A maioria das conversas sobre Machine Learning e Inteligência Artificial gira em torno de Python, notebooks Jupyter e frameworks como PyTorch e TensorFlow. E com razão: são ferramentas poderosas para pesquisa e treinamento de modelos.
Mas e quando o modelo está pronto? Quando a ciência de dados termina e a hora de levar a inteligência para a vida real chega? É aí que o mundo dos MLOps (Machine Learning Operations) entra em jogo. E é nesse palco que o Java não apenas compete, mas começa a brilhar de uma forma que muitos jamais imaginaram.
Este artigo é para desmistificar a ideia de que o Java é uma linguagem “legada” para IA. Vamos mergulhar em uma das maiores inovações da plataforma nos últimos anos — as Virtual Threads — e provar, com um experimento prático e código completo, como elas estão revolucionando a construção de microsserviços de IA, tornando-os mais escaláveis e eficientes do que nunca.

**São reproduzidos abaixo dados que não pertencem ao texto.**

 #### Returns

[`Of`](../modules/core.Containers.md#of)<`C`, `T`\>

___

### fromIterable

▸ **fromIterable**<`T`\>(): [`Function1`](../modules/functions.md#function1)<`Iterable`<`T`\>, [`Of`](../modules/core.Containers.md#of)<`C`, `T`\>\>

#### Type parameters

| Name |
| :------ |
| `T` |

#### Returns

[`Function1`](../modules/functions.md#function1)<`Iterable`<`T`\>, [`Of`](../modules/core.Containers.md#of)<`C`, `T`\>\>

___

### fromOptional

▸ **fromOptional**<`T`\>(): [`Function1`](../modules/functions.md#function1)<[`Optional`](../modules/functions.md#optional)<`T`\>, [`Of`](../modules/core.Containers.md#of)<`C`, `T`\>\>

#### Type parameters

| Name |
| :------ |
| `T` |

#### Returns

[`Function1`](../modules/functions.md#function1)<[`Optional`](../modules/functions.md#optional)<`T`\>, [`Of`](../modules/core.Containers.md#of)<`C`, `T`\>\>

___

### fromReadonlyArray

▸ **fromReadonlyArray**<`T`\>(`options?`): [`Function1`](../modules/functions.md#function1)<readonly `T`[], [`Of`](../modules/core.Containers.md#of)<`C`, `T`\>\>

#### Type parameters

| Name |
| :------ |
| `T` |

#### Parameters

O problema: O gargalo das threads tradicionais
Para um modelo de ML funcionar em produção, ele precisa ser “servido”. Isso geralmente significa encapsulá-lo em uma API REST que recebe dados, executa a inferência e retorna uma resposta.
O grande segredo (e o maior gargalo) é que a maioria das operações em um microsserviço não são CPU-bound (limitadas pelo processamento), mas sim I/O-bound (limitadas por operações de entrada/saída). Pense em buscar dados de um banco de dados, chamar outra API para enriquecer os dados ou até mesmo enviar o resultado para um sistema de mensageria.
As threads tradicionais do Java são diretamente mapeadas para threads do sistema operacional. Elas são “pesadas” e caras. Quando uma thread tradicional fica bloqueada esperando uma resposta de um banco de dados, ela simplesmente fica parada, ocupando um recurso valioso. Se você tiver mil requisições simultâneas, seu pool de threads pode esgotar rapidamente, transformando seu serviço em um semáforo paralisado e causando picos de latência e quedas no throughput.
A solução: A leveza e a magia das Virtual Threads
O Projeto Loom, introduzido no Java 21, muda completamente essa dinâmica com as Virtual Threads.
Pense em um garçom em um restaurante lotado.
- Garçom tradicional (thread do sistema): Pega o seu pedido e fica parado na cozinha esperando o prato sair. Ele não pode atender mais ninguém enquanto espera.
- Garçom virtual (virtual thread): Pega seu pedido, entrega na cozinha e imediatamente vai atender outras mesas. Quando o prato fica pronto, ele é notificado e volta para servir a sua mesa.
As Virtual Threads são extremamente leves e gerenciadas pela JVM, não pelo sistema operacional. Quando uma delas encontra uma operação de I/O que a bloquearia, a JVM a “desmonta” temporariamente, liberando a thread do sistema para que ela possa executar outra Virtual Thread. O resultado? Você pode ter milhões de Virtual Threads ativas sem esgotar os recursos do sistema, garantindo um throughput massivo e uma escalabilidade sem precedentes.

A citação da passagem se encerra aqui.